2007-09-03 18:57:29 · 5 answers · asked by Anonymous in Science & Mathematics ➔ Chemistry
The H-H eqn states that the following equality holds for an acidic system:
pH = pKa + log([A-]/[HA])
where A- is the conjugate base of the acid HA. If you look at the equation closely, the term [A-]/[HA] is the ratio of the ionized form of the drug to the unionized form. However, if we assume X to be a weak acid, we can assume that the unionized form of the drug is approximately equal to the original amount, or its formal concentration, of the drug in the solution. Therefore, the term [A-]/[HA] can be used to give a fairly accurate value of the ratio of the drug that ionized.
Solving for [A-]/[HA]:
[A-]/[HA] = 10^(pH-pKa)
Substituting the given values,
[A-]/[HA] = 0.16
or around 16%. This kind of justifies our assumption that X is a weak acid. You can also do the calculation done by the guy above me but you'd find the answer is 15%, not 1.5%.

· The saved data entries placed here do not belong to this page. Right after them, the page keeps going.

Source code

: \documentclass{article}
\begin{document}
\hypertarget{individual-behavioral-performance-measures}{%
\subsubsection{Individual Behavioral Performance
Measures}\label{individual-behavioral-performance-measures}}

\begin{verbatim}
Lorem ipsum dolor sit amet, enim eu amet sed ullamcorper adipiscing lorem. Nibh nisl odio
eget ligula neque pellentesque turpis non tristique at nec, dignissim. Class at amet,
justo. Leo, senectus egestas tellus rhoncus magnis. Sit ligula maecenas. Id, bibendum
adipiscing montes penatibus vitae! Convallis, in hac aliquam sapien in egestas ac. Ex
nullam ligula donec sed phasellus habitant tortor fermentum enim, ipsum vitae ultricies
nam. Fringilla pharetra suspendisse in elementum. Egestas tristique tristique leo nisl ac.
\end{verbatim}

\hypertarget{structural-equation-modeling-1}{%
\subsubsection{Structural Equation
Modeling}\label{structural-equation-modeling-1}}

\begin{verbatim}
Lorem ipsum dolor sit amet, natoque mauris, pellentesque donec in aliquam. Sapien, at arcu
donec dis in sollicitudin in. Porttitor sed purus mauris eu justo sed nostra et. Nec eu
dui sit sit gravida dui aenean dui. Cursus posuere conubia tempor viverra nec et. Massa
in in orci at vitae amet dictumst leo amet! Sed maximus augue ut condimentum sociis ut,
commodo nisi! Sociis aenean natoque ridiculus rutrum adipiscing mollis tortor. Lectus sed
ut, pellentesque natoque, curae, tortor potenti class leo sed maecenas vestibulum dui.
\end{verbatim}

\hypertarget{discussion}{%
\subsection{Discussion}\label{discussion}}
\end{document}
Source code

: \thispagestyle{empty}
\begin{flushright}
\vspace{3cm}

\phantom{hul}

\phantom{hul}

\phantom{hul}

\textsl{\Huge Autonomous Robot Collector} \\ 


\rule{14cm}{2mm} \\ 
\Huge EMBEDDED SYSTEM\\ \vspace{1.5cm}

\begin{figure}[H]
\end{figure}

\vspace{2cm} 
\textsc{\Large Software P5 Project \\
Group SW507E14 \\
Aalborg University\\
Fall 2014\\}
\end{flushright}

2007-09-03 19:26:05 · answer #1 · answered by Aken 3 · 0⤊ 0⤋
let drug molecule be HA; when it ionises
HA---> H+ + A-
==> Ka =
[H+] [A-]
------------ (division sign)
[HA]
[H+] = [A-] ( [ ] in the notation i'm using for concentration.)
HA---> H+ + A-
==> Ka =
[H+]^2
------------
[HA]
pKa= - log Ka
pH = -log[H+]
From these eqn you can find Ka, concentration of H+ which is equal to concentration of drug ionised & also concentration of HA(drug in the solution). Then calculate % from conc. of H+ & that of HA.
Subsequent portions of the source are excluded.